RECORDED DATA:

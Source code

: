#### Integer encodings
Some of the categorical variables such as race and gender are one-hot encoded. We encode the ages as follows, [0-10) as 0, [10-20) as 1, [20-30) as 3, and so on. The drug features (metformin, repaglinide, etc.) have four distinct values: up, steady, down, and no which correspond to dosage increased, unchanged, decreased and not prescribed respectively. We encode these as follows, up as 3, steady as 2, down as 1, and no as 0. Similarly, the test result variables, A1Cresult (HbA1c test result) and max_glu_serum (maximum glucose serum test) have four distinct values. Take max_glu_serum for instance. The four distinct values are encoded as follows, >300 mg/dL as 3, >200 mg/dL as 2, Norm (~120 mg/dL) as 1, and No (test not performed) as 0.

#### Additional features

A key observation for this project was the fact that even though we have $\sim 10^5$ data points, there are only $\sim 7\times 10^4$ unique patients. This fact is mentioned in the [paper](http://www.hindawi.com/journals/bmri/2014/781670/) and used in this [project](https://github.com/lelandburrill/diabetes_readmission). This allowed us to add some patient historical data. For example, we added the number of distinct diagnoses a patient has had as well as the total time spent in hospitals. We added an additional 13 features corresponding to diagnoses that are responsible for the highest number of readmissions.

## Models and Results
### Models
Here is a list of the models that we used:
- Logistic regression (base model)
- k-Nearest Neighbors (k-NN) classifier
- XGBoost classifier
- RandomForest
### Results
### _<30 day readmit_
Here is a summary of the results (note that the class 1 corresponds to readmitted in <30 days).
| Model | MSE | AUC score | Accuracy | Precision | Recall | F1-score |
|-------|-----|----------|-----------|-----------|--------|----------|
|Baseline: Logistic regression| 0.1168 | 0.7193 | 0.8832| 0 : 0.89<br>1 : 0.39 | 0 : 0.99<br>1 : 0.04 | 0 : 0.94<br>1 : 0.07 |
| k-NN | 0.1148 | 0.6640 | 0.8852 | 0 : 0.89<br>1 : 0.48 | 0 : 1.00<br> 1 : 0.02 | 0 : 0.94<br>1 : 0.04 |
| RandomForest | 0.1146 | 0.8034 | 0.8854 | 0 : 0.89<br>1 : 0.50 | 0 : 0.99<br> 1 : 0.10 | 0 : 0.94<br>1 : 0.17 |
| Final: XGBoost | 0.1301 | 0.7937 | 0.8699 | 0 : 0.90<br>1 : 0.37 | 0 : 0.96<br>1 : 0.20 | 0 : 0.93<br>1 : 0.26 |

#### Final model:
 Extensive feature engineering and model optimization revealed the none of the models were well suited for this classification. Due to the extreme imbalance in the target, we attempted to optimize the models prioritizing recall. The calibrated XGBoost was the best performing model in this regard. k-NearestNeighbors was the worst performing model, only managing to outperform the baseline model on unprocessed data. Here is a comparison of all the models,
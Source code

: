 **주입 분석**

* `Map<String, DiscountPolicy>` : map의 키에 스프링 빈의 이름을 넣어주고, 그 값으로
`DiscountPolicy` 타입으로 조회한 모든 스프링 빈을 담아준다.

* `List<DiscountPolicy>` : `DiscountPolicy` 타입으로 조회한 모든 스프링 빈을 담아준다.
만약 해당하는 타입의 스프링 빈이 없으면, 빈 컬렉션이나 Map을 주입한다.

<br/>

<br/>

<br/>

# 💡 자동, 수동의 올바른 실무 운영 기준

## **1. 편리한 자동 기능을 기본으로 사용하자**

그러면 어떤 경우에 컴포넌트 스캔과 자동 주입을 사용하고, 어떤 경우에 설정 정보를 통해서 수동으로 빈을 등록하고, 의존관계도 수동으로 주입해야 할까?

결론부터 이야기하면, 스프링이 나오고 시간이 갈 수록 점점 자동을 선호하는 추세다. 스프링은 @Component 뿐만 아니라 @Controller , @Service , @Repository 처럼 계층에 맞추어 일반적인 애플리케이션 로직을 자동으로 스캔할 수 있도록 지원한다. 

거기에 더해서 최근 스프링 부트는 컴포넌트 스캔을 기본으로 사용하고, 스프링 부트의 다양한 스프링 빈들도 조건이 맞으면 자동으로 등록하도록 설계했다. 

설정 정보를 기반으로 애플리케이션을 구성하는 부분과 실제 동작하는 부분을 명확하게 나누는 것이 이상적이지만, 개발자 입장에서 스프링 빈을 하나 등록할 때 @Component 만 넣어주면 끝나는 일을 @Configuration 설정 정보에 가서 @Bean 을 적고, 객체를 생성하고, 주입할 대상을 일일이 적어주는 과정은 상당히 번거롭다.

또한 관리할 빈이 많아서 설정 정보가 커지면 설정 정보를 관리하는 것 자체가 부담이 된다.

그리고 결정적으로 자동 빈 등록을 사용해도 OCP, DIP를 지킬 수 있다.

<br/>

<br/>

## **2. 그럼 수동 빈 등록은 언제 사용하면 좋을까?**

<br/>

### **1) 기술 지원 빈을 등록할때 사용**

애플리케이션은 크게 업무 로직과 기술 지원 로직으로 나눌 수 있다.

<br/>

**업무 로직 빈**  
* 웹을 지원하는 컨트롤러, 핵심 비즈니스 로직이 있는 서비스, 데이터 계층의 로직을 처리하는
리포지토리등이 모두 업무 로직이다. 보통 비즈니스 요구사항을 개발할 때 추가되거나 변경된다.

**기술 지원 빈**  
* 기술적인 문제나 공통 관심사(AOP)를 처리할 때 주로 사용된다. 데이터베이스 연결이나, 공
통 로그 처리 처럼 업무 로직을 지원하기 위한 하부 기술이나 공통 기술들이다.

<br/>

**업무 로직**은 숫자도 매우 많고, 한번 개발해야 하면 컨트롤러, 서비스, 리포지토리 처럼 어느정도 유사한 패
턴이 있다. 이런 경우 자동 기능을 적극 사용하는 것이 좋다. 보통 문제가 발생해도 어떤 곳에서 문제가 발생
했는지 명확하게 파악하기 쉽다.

WHAT IS REQUIRED: Wherever the string "only" appears in the data above, report the whole line.

TASK ANSWER:
A key observation for this project was the fact that even though we have $\sim 10^5$ data points, there are only $\sim 7\times 10^4$ unique patients. This fact is mentioned in the [paper](http://www.hindawi.com/journals/bmri/2014/781670/) and used in this [project](https://github.com/lelandburrill/diabetes_readmission). This allowed us to add some patient historical data. For example, we added the number of distinct diagnoses a patient has had as well as the total time spent in hospitals. We added an additional 13 features corresponding to diagnoses that are responsible for the highest number of readmissions.
 Extensive feature engineering and model optimization revealed the none of the models were well suited for this classification. Due to the extreme imbalance in the target, we attempted to optimize the models prioritizing recall. The calibrated XGBoost was the best performing model in this regard. k-NearestNeighbors was the worst performing model, only managing to outperform the baseline model on unprocessed data. Here is a comparison of all the models,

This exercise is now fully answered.